_Prompt_
Lines from the entries below that hold "size" form the answer; copy all of them.

[Dataset records]
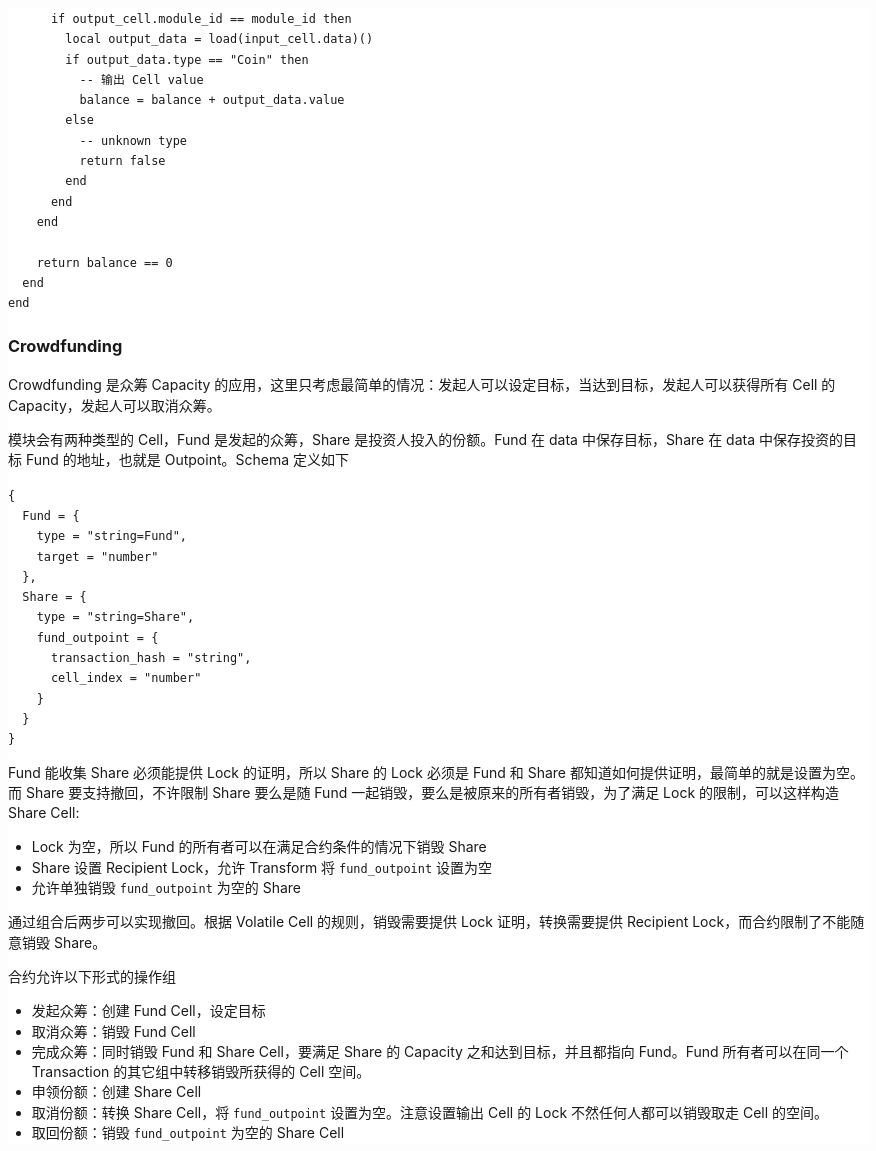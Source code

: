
 ```
      if output_cell.module_id == module_id then
        local output_data = load(input_cell.data)()
        if output_data.type == "Coin" then
          -- 输出 Cell value
          balance = balance + output_data.value
        else
          -- unknown type
          return false
        end
      end
    end

    return balance == 0
  end
end
```

### Crowdfunding

Crowdfunding 是众筹 Capacity 的应用，这里只考虑最简单的情况：发起人可以设定目标，当达到目标，发起人可以获得所有 Cell 的 Capacity，发起人可以取消众筹。

模块会有两种类型的 Cell，Fund 是发起的众筹，Share 是投资人投入的份额。Fund 在 data 中保存目标，Share 在 data 中保存投资的目标 Fund 的地址，也就是 Outpoint。Schema 定义如下

```
{
  Fund = {
    type = "string=Fund",
    target = "number"
  },
  Share = {
    type = "string=Share",
    fund_outpoint = {
      transaction_hash = "string",
      cell_index = "number"
    }
  }
}
```

Fund 能收集 Share 必须能提供 Lock 的证明，所以 Share 的 Lock 必须是 Fund 和 Share 都知道如何提供证明，最简单的就是设置为空。而 Share 要支持撤回，不许限制 Share 要么是随 Fund 一起销毁，要么是被原来的所有者销毁，为了满足 Lock 的限制，可以这样构造 Share Cell:

- Lock 为空，所以 Fund 的所有者可以在满足合约条件的情况下销毁 Share
- Share 设置 Recipient Lock，允许 Transform 将 `fund_outpoint` 设置为空
- 允许单独销毁 `fund_outpoint` 为空的 Share

通过组合后两步可以实现撤回。根据 Volatile Cell 的规则，销毁需要提供 Lock 证明，转换需要提供 Recipient Lock，而合约限制了不能随意销毁 Share。

合约允许以下形式的操作组

- 发起众筹：创建 Fund Cell，设定目标
- 取消众筹：销毁 Fund Cell
- 完成众筹：同时销毁 Fund 和 Share Cell，要满足 Share 的 Capacity 之和达到目标，并且都指向 Fund。Fund 所有者可以在同一个 Transaction 的其它组中转移销毁所获得的 Cell 空间。
- 申领份额：创建 Share Cell
- 取消份额：转换 Share Cell，将 `fund_outpoint` 设置为空。注意设置输出 Cell 的 Lock 不然任何人都可以销毁取走 Cell 的空间。
- 取回份额：销毁 `fund_outpoint` 为空的 Share Cell
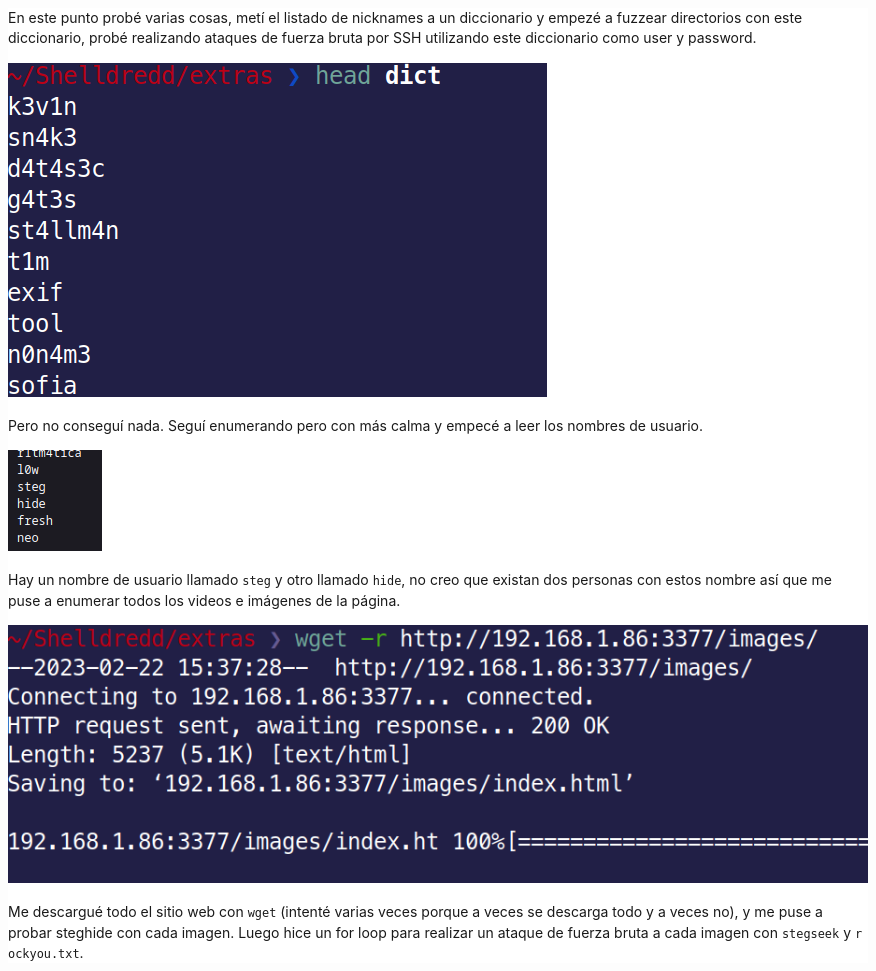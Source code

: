En este punto probé varias cosas, metí el listado de nicknames a un diccionario y empezé a fuzzear directorios con este diccionario, probé realizando ataques de fuerza bruta por SSH utilizando este diccionario como user y password.

![](/images/images-shelldredd/videoclub11.png)

Pero no conseguí nada. Seguí enumerando pero con más calma y empecé a leer los nombres de usuario.

![](/images/images-shelldredd/videoclub12.png)

Hay un nombre de usuario llamado `steg` y otro llamado `hide`, no creo que existan dos personas con estos nombre así que me puse a enumerar todos los videos e imágenes de la página.

![](/images/images-shelldredd/videoclub13.png)

Me descargué todo el sitio web con `wget` (intenté varias veces porque a veces se descarga todo y a veces no), y me puse a probar steghide con cada imagen. Luego hice un for loop para realizar un ataque de fuerza bruta a cada imagen con `stegseek` y `rockyou.txt`.
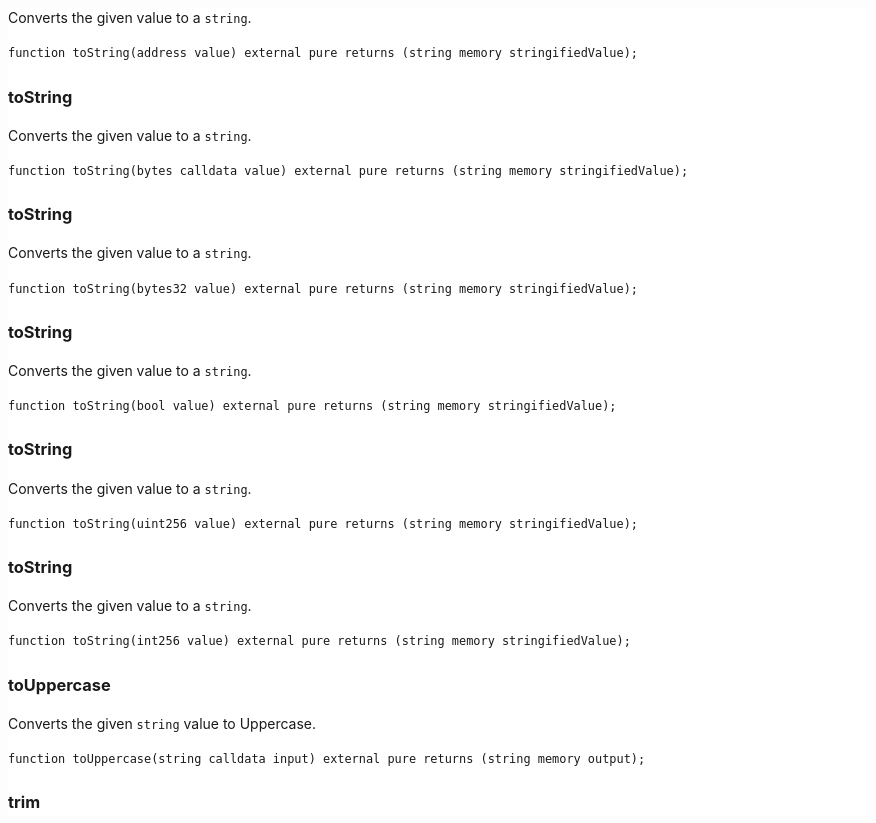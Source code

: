 Converts the given value to a `string`.


```solidity
function toString(address value) external pure returns (string memory stringifiedValue);
```

### toString

Converts the given value to a `string`.


```solidity
function toString(bytes calldata value) external pure returns (string memory stringifiedValue);
```

### toString

Converts the given value to a `string`.


```solidity
function toString(bytes32 value) external pure returns (string memory stringifiedValue);
```

### toString

Converts the given value to a `string`.


```solidity
function toString(bool value) external pure returns (string memory stringifiedValue);
```

### toString

Converts the given value to a `string`.


```solidity
function toString(uint256 value) external pure returns (string memory stringifiedValue);
```

### toString

Converts the given value to a `string`.


```solidity
function toString(int256 value) external pure returns (string memory stringifiedValue);
```

### toUppercase

Converts the given `string` value to Uppercase.


```solidity
function toUppercase(string calldata input) external pure returns (string memory output);
```

### trim
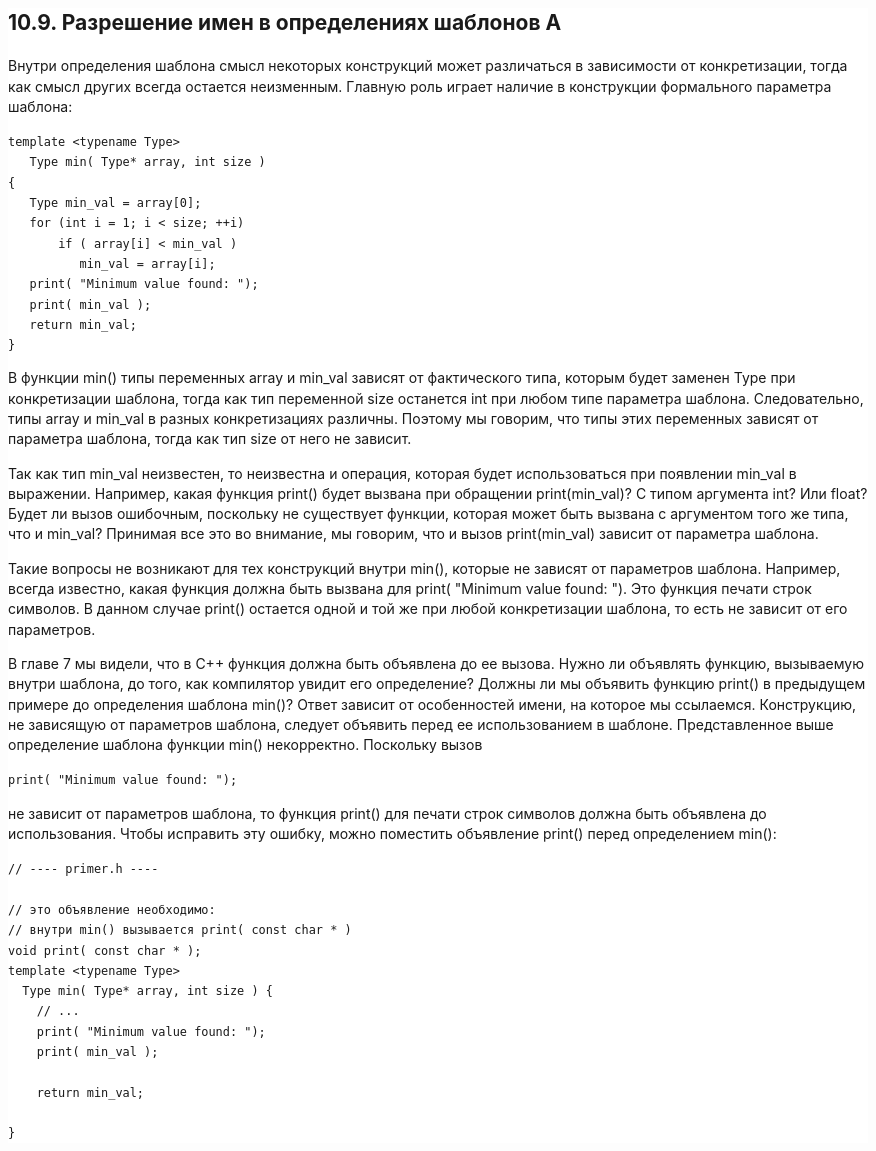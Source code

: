 ## 10.9. Разрешение имен в определениях шаблонов А

Внутри определения шаблона смысл некоторых конструкций может различаться в зависимости от конкретизации, тогда как смысл других всегда остается неизменным. Главную роль играет наличие в конструкции формального параметра шаблона:

```
template <typename Type>
   Type min( Type* array, int size )
{
   Type min_val = array[0];
   for (int i = 1; i < size; ++i)
       if ( array[i] < min_val )
          min_val = array[i];
   print( "Minimum value found: ");
   print( min_val );
   return min_val;
}
```

В функции min() типы переменных array и min_val зависят от фактического типа, которым будет заменен Type при конкретизации шаблона, тогда как тип переменной size останется int при любом типе параметра шаблона. Следовательно, типы array и min_val в разных конкретизациях различны. Поэтому мы говорим, что типы этих переменных зависят от параметра шаблона, тогда как тип size от него не зависит.

Так как тип min_val неизвестен, то неизвестна и операция, которая будет использоваться при появлении min_val в выражении. Например, какая функция print() будет вызвана при обращении print(min_val)? С типом аргумента int? Или float? Будет ли вызов ошибочным, поскольку не существует функции, которая может быть вызвана с аргументом того же типа, что и min_val? Принимая все это во внимание, мы говорим, что и вызов print(min_val) зависит от параметра шаблона.

Такие вопросы не возникают для тех конструкций внутри min(), которые не зависят от параметров шаблона. Например, всегда известно, какая функция должна быть вызвана для print( "Minimum value found: "). Это функция печати строк символов. В данном случае print() остается одной и той же при любой конкретизации шаблона, то есть не зависит от его параметров.

В главе 7 мы видели, что в C++ функция должна быть объявлена до ее вызова. Нужно ли объявлять функцию, вызываемую внутри шаблона, до того, как компилятор увидит его определение? Должны ли мы объявить функцию print() в предыдущем примере до определения шаблона min()? Ответ зависит от особенностей имени, на которое мы ссылаемся. Конструкцию, не зависящую от параметров шаблона, следует объявить перед ее использованием в шаблоне. Представленное выше определение шаблона функции min() некорректно. Поскольку вызов

```
print( "Minimum value found: ");
```
не зависит от параметров шаблона, то функция print() для печати строк символов должна быть объявлена до использования. Чтобы исправить эту ошибку, можно поместить объявление print() перед определением min():

```
// ---- primer.h ----

// это объявление необходимо:
// внутри min() вызывается print( const char * )
void print( const char * );
template <typename Type>
  Type min( Type* array, int size ) {
    // ...
    print( "Minimum value found: ");
    print( min_val );

    return min_val;

}
```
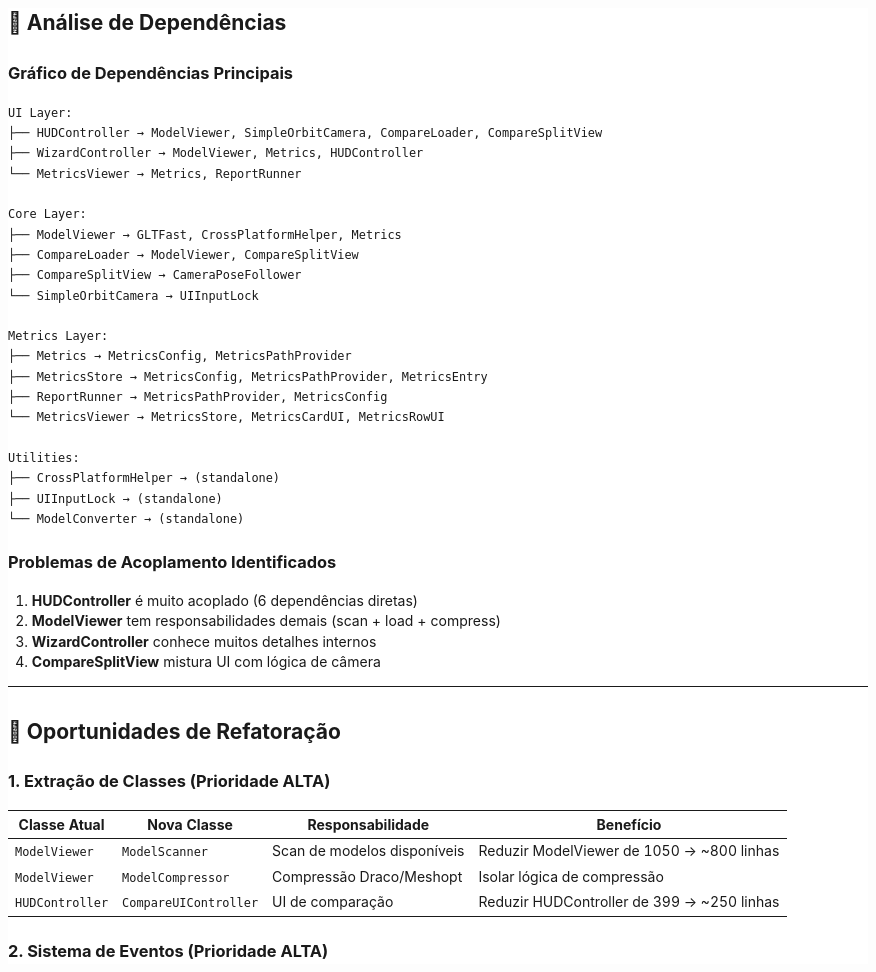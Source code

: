 
## 🔗 Análise de Dependências

### Gráfico de Dependências Principais

```
UI Layer:
├── HUDController → ModelViewer, SimpleOrbitCamera, CompareLoader, CompareSplitView
├── WizardController → ModelViewer, Metrics, HUDController
└── MetricsViewer → Metrics, ReportRunner

Core Layer:
├── ModelViewer → GLTFast, CrossPlatformHelper, Metrics
├── CompareLoader → ModelViewer, CompareSplitView
├── CompareSplitView → CameraPoseFollower
└── SimpleOrbitCamera → UIInputLock

Metrics Layer:
├── Metrics → MetricsConfig, MetricsPathProvider
├── MetricsStore → MetricsConfig, MetricsPathProvider, MetricsEntry
├── ReportRunner → MetricsPathProvider, MetricsConfig
└── MetricsViewer → MetricsStore, MetricsCardUI, MetricsRowUI

Utilities:
├── CrossPlatformHelper → (standalone)
├── UIInputLock → (standalone)
└── ModelConverter → (standalone)
```

### Problemas de Acoplamento Identificados

1. **HUDController** é muito acoplado (6 dependências diretas)
2. **ModelViewer** tem responsabilidades demais (scan + load + compress)
3. **WizardController** conhece muitos detalhes internos
4. **CompareSplitView** mistura UI com lógica de câmera

---

## 🎯 Oportunidades de Refatoração

### 1. Extração de Classes (Prioridade ALTA)

| Classe Atual | Nova Classe | Responsabilidade | Benefício |
|--------------|-------------|------------------|-----------|
| `ModelViewer` | `ModelScanner` | Scan de modelos disponíveis | Reduzir ModelViewer de 1050 → ~800 linhas |
| `ModelViewer` | `ModelCompressor` | Compressão Draco/Meshopt | Isolar lógica de compressão |
| `HUDController` | `CompareUIController` | UI de comparação | Reduzir HUDController de 399 → ~250 linhas |

### 2. Sistema de Eventos (Prioridade ALTA)
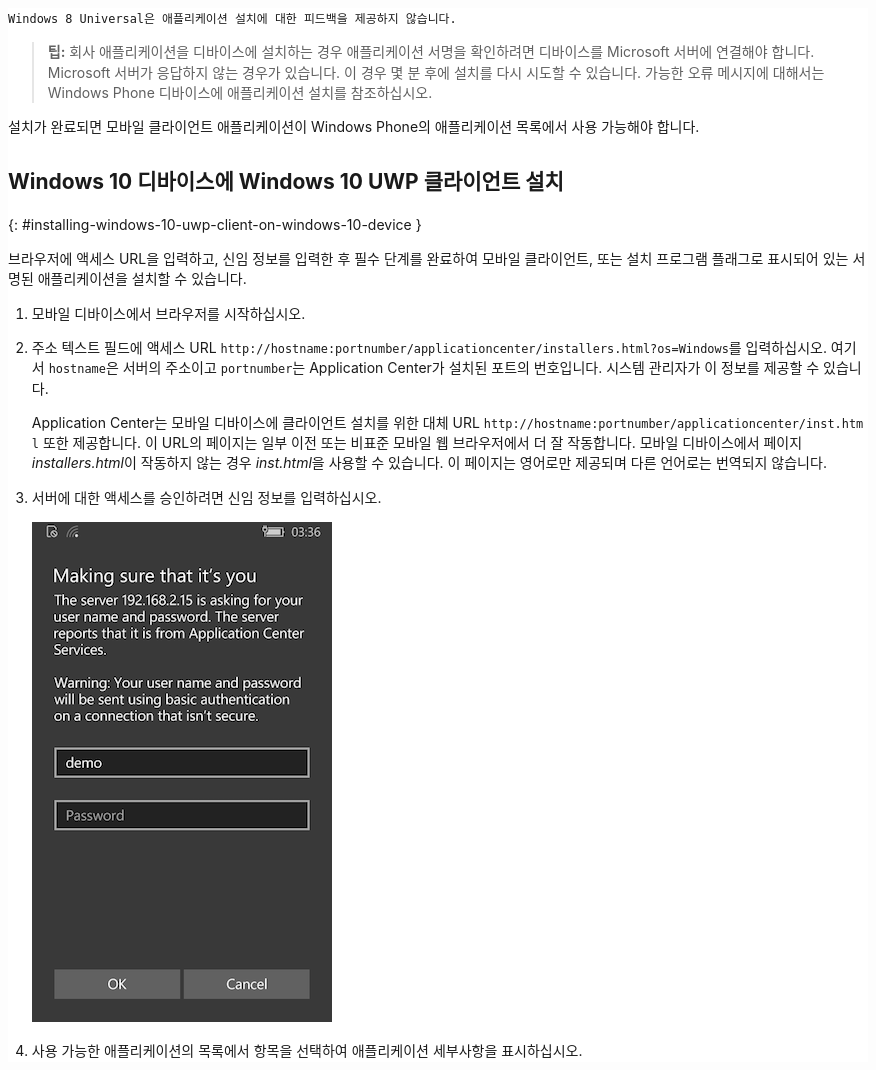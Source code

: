     Windows 8 Universal은 애플리케이션 설치에 대한 피드백을 제공하지 않습니다.

> **팁:** 회사 애플리케이션을 디바이스에 설치하는 경우 애플리케이션 서명을 확인하려면 디바이스를 Microsoft 서버에 연결해야 합니다. Microsoft 서버가 응답하지 않는 경우가 있습니다. 이 경우 몇 분 후에 설치를 다시 시도할 수 있습니다. 가능한 오류 메시지에 대해서는 Windows Phone 디바이스에 애플리케이션 설치를 참조하십시오.

설치가 완료되면 모바일 클라이언트 애플리케이션이 Windows Phone의 애플리케이션 목록에서 사용 가능해야 합니다.

## Windows 10 디바이스에 Windows 10 UWP 클라이언트 설치
{: #installing-windows-10-uwp-client-on-windows-10-device }

브라우저에 액세스 URL을 입력하고, 신임 정보를 입력한 후 필수 단계를 완료하여 모바일 클라이언트, 또는 설치 프로그램 플래그로 표시되어 있는 서명된 애플리케이션을 설치할 수 있습니다.

1. 모바일 디바이스에서 브라우저를 시작하십시오.

2. 주소 텍스트 필드에 액세스 URL `http://hostname:portnumber/applicationcenter/installers.html?os=Windows`를 입력하십시오. 여기서 `hostname`은 서버의 주소이고 `portnumber`는 Application Center가 설치된 포트의 번호입니다. 시스템 관리자가 이 정보를 제공할 수 있습니다.

    Application Center는 모바일 디바이스에 클라이언트 설치를 위한 대체 URL `http://hostname:portnumber/applicationcenter/inst.html` 또한 제공합니다. 이 URL의 페이지는 일부 이전 또는 비표준 모바일 웹 브라우저에서 더 잘 작동합니다. 모바일 디바이스에서 페이지 *installers.html*이 작동하지 않는 경우 *inst.html*을 사용할 수 있습니다. 이 페이지는 영어로만 제공되며 다른 언어로는 번역되지 않습니다.

3.  서버에 대한 액세스를 승인하려면 신임 정보를 입력하십시오.

    ![신임 정보를 입력하여 서버에 액세스](ac_wp10_enter_credentials.png)

4.  사용 가능한 애플리케이션의 목록에서 항목을 선택하여 애플리케이션 세부사항을 표시하십시오.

_Solution to this exercise_
   Type min( Type* array, int size )
   for (int i = 1; i < size; ++i)
В функции min() типы переменных array и min_val зависят от фактического типа, которым будет заменен Type при конкретизации шаблона, тогда как тип переменной size останется int при любом типе параметра шаблона. Следовательно, типы array и min_val в разных конкретизациях различны. Поэтому мы говорим, что типы этих переменных зависят от параметра шаблона, тогда как тип size от него не зависит.
  Type min( Type* array, int size ) {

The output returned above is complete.